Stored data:

********************

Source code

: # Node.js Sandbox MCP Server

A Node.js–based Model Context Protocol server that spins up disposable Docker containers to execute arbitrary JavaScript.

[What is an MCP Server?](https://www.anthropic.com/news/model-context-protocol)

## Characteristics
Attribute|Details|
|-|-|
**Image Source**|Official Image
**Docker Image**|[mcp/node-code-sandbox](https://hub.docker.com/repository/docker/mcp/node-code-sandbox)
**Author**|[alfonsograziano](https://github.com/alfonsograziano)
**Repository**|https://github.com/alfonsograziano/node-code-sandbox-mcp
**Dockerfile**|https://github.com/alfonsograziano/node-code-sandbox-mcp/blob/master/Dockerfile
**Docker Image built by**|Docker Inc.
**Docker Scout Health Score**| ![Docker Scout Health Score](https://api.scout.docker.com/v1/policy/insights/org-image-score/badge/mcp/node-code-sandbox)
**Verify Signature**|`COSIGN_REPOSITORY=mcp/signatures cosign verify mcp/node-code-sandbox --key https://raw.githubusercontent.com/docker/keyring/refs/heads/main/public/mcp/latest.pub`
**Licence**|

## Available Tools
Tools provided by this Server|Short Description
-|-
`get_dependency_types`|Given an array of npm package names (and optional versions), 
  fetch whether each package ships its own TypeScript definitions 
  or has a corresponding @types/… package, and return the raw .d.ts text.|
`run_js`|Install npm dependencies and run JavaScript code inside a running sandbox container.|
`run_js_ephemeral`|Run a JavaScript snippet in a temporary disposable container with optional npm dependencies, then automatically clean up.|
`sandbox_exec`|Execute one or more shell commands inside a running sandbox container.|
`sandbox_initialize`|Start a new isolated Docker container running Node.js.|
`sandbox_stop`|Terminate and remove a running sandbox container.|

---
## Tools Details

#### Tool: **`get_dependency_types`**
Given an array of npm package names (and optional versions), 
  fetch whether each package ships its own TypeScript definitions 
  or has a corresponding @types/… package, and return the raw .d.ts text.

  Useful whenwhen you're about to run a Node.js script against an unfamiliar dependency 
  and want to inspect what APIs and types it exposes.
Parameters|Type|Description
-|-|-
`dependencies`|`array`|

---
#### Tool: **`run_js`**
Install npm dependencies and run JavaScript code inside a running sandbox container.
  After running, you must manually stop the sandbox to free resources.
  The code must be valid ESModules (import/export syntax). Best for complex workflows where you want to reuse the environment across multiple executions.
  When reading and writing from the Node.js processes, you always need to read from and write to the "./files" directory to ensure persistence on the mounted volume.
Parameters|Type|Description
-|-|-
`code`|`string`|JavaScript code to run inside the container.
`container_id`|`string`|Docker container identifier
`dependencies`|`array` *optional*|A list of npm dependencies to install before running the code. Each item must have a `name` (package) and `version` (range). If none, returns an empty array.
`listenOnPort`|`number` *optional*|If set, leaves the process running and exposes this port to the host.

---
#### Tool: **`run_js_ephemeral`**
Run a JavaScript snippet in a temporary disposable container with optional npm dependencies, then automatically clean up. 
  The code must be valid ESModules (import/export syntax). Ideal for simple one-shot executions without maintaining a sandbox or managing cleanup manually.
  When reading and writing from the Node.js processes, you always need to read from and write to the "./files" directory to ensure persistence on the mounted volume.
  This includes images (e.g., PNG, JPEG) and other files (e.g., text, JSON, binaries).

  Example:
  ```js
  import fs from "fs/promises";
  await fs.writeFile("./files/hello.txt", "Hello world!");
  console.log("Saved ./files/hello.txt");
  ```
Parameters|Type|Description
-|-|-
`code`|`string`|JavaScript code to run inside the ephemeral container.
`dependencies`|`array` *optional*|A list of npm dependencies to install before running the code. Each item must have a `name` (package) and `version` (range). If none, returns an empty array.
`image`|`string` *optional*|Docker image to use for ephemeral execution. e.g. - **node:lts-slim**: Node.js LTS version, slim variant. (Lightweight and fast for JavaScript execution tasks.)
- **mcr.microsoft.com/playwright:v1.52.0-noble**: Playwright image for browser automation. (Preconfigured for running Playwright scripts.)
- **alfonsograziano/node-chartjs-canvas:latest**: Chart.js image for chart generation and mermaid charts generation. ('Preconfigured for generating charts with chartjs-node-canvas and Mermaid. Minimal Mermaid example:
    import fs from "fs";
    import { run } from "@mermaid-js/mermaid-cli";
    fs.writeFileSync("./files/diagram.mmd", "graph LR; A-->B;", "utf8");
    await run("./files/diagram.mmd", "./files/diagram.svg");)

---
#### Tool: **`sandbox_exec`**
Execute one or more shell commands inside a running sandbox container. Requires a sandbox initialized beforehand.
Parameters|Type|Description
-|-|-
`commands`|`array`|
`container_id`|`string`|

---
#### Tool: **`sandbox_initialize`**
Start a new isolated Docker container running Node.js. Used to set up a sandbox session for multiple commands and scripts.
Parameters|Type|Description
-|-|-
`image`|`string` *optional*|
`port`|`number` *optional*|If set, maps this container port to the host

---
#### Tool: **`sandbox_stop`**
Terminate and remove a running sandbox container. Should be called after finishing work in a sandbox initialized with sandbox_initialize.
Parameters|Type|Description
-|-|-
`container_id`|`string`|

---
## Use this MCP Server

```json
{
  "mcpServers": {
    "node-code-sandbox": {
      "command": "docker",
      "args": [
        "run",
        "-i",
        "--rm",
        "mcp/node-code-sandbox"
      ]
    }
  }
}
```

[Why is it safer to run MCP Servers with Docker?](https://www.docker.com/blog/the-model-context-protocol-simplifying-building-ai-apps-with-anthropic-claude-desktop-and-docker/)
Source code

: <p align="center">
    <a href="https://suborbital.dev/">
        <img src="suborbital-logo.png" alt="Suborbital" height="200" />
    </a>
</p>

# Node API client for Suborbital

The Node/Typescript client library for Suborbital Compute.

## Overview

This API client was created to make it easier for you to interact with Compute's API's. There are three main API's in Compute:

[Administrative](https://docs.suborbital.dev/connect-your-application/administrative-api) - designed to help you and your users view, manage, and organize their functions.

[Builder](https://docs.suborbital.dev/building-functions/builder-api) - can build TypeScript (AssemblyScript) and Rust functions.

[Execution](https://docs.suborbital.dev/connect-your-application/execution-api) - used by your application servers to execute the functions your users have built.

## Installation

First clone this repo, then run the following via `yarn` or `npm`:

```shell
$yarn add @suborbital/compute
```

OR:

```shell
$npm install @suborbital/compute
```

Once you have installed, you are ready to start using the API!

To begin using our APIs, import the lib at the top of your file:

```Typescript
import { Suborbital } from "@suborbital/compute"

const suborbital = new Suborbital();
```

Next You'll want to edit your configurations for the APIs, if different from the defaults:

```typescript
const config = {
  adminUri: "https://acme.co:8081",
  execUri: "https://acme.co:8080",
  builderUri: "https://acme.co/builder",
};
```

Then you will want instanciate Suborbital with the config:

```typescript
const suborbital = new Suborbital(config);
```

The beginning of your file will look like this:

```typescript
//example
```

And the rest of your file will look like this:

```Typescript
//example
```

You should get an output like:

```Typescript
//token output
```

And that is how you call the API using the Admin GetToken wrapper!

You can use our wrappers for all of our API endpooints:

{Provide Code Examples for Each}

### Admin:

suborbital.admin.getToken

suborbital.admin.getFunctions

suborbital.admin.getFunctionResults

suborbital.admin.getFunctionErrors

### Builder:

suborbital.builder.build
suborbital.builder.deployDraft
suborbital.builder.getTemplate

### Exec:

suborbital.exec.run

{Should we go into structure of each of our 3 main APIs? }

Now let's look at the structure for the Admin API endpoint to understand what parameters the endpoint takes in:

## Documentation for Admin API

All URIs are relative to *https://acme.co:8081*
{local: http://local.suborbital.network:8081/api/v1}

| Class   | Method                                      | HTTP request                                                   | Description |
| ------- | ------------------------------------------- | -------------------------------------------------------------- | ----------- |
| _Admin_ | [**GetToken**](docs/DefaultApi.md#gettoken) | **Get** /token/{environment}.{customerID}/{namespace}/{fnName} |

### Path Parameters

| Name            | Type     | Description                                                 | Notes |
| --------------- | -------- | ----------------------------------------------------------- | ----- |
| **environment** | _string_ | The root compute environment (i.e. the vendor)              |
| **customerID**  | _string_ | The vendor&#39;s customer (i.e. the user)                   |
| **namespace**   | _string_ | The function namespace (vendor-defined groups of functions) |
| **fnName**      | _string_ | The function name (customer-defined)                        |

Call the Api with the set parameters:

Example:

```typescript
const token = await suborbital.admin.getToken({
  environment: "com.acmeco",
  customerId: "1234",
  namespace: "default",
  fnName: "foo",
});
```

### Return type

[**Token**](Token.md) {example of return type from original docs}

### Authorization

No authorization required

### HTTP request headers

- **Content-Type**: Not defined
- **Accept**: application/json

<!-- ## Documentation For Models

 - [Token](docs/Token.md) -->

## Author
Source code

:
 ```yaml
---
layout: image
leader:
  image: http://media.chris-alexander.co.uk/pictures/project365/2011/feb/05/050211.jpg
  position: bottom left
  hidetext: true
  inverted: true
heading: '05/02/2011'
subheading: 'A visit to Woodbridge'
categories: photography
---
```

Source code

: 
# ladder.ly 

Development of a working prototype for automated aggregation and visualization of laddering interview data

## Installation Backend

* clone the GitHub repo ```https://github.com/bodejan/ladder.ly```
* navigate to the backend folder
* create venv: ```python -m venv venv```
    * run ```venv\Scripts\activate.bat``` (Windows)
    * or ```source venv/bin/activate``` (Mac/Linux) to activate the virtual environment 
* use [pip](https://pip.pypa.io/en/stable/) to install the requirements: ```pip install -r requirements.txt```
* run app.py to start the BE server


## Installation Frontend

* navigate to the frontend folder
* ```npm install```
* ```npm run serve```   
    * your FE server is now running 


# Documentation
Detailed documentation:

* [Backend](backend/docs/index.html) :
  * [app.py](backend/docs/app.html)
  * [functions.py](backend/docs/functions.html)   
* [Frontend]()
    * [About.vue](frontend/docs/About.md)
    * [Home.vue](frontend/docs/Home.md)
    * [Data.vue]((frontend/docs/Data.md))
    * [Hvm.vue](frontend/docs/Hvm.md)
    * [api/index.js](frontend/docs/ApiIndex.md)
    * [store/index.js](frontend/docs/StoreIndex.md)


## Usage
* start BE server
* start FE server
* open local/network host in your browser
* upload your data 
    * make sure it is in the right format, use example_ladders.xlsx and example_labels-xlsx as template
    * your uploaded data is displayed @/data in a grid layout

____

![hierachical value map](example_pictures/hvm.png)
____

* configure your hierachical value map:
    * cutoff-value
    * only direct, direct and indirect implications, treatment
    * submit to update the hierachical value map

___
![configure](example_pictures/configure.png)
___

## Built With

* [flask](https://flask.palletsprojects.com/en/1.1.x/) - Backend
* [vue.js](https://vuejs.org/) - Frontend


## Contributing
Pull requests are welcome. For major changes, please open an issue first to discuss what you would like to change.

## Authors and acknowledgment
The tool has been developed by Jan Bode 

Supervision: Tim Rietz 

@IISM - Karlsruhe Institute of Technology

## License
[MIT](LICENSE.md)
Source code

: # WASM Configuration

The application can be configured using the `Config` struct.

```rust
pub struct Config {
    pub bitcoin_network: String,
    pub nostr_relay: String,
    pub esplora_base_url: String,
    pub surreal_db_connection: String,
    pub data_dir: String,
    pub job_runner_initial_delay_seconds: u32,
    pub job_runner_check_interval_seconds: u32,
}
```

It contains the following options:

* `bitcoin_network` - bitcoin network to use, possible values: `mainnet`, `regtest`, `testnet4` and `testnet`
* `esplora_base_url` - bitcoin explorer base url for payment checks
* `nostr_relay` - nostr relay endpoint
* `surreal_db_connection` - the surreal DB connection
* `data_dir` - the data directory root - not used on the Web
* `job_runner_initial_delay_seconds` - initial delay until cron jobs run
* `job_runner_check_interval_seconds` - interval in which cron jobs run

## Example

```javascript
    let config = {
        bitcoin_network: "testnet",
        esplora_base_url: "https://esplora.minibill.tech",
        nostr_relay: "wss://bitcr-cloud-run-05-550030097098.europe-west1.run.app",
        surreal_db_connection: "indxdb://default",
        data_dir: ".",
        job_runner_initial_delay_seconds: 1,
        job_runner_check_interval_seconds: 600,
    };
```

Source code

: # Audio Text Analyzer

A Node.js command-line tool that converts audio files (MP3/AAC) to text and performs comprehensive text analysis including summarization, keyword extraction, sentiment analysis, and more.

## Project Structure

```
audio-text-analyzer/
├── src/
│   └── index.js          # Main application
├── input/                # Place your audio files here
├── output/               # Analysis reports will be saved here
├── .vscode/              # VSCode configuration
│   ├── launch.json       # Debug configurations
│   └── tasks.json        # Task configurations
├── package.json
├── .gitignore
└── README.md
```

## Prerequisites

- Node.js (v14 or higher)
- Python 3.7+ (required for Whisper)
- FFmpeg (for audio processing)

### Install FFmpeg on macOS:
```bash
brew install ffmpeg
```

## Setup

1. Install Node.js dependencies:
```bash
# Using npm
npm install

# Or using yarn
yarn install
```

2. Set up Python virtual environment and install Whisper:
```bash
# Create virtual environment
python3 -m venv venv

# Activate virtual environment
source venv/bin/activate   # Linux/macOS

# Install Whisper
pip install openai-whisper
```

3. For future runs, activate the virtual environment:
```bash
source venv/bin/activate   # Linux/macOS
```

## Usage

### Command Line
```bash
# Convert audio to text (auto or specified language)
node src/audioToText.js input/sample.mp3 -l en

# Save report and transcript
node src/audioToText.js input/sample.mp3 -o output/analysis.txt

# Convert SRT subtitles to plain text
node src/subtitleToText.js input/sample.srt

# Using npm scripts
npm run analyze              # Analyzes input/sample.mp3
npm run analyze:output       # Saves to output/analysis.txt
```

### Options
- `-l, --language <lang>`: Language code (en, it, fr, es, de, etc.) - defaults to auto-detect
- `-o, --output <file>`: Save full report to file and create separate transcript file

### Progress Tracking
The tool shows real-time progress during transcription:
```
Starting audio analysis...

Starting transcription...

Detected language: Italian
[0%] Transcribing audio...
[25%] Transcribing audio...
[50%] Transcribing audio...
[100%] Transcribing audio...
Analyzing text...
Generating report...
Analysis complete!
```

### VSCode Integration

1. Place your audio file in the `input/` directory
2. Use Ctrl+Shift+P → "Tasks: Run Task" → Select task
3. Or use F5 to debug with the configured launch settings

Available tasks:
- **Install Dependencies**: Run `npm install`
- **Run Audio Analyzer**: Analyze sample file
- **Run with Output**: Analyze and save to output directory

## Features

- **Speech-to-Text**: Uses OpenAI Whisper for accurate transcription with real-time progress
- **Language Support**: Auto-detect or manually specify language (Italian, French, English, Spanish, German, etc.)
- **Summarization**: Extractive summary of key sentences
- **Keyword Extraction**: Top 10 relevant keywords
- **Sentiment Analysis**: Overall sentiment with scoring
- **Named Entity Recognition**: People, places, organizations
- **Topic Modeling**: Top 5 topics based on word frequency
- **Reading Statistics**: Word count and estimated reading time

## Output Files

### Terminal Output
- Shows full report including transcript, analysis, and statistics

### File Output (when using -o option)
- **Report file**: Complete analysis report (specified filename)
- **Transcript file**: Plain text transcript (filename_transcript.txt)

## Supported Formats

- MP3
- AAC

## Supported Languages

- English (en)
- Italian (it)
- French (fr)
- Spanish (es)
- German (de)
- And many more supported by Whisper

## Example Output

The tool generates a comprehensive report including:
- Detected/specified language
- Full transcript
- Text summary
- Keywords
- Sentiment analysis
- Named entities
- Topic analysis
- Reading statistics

********************

Exact duplication is required for the lines above, from the line that contains "until cron jobs run" to the line that contains "A Node.js command-line", inclusive; omit all others.

* `job_runner_initial_delay_seconds` - initial delay until cron jobs run
* `job_runner_check_interval_seconds` - interval in which cron jobs run

## Example

```javascript
    let config = {
        bitcoin_network: "testnet",
        esplora_base_url: "https://esplora.minibill.tech",
        nostr_relay: "wss://bitcr-cloud-run-05-550030097098.europe-west1.run.app",
        surreal_db_connection: "indxdb://default",
        data_dir: ".",
        job_runner_initial_delay_seconds: 1,
        job_runner_check_interval_seconds: 600,
    };
```

Source code

: # Audio Text Analyzer

A Node.js command-line tool that converts audio files (MP3/AAC) to text and performs comprehensive text analysis including summarization, keyword extraction, sentiment analysis, and more.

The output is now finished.